-------- DATA IN THIS EXERCISE

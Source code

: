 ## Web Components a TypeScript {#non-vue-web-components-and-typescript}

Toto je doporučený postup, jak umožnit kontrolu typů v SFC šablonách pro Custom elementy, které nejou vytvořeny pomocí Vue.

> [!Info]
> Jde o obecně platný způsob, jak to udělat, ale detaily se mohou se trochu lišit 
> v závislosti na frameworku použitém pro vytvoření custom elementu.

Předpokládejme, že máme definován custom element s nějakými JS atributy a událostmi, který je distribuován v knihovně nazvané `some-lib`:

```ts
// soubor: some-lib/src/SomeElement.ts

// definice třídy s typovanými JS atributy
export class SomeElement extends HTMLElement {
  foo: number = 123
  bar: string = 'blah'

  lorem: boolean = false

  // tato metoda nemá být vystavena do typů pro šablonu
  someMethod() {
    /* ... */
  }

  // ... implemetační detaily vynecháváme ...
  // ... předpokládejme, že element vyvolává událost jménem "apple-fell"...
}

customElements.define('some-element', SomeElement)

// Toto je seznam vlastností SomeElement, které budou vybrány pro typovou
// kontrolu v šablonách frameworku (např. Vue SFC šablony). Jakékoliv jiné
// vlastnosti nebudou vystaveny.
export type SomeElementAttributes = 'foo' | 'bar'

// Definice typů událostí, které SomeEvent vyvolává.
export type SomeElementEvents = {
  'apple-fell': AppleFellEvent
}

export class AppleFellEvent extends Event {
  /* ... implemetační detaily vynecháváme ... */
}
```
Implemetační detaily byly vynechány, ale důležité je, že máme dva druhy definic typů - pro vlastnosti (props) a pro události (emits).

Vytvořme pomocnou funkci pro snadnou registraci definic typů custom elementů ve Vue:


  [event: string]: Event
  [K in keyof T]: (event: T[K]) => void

----------------

## ACTIVITY
Exact copies of all the entries above are required.

## YOUR RESPONSE
Source code

: ## Web Components a TypeScript {#non-vue-web-components-and-typescript}

Toto je doporučený postup, jak umožnit kontrolu typů v SFC šablonách pro Custom elementy, které nejou vytvořeny pomocí Vue.

> [!Info]
> Jde o obecně platný způsob, jak to udělat, ale detaily se mohou se trochu lišit 
> v závislosti na frameworku použitém pro vytvoření custom elementu.

Předpokládejme, že máme definován custom element s nějakými JS atributy a událostmi, který je distribuován v knihovně nazvané `some-lib`:

```ts
// soubor: some-lib/src/SomeElement.ts

// definice třídy s typovanými JS atributy
export class SomeElement extends HTMLElement {
  foo: number = 123
  bar: string = 'blah'

  lorem: boolean = false

  // tato metoda nemá být vystavena do typů pro šablonu
  someMethod() {
    /* ... */
  }

  // ... implemetační detaily vynecháváme ...
  // ... předpokládejme, že element vyvolává událost jménem "apple-fell"...
}

customElements.define('some-element', SomeElement)

// Toto je seznam vlastností SomeElement, které budou vybrány pro typovou
// kontrolu v šablonách frameworku (např. Vue SFC šablony). Jakékoliv jiné
// vlastnosti nebudou vystaveny.
export type SomeElementAttributes = 'foo' | 'bar'

// Definice typů událostí, které SomeEvent vyvolává.
export type SomeElementEvents = {
  'apple-fell': AppleFellEvent
}

export class AppleFellEvent extends Event {
  /* ... implemetační detaily vynecháváme ... */
}
```
Implemetační detaily byly vynechány, ale důležité je, že máme dva druhy definic typů - pro vlastnosti (props) a pro události (emits).

Vytvořme pomocnou funkci pro snadnou registraci definic typů custom elementů ve Vue:


  [event: string]: Event
  [K in keyof T]: (event: T[K]) => void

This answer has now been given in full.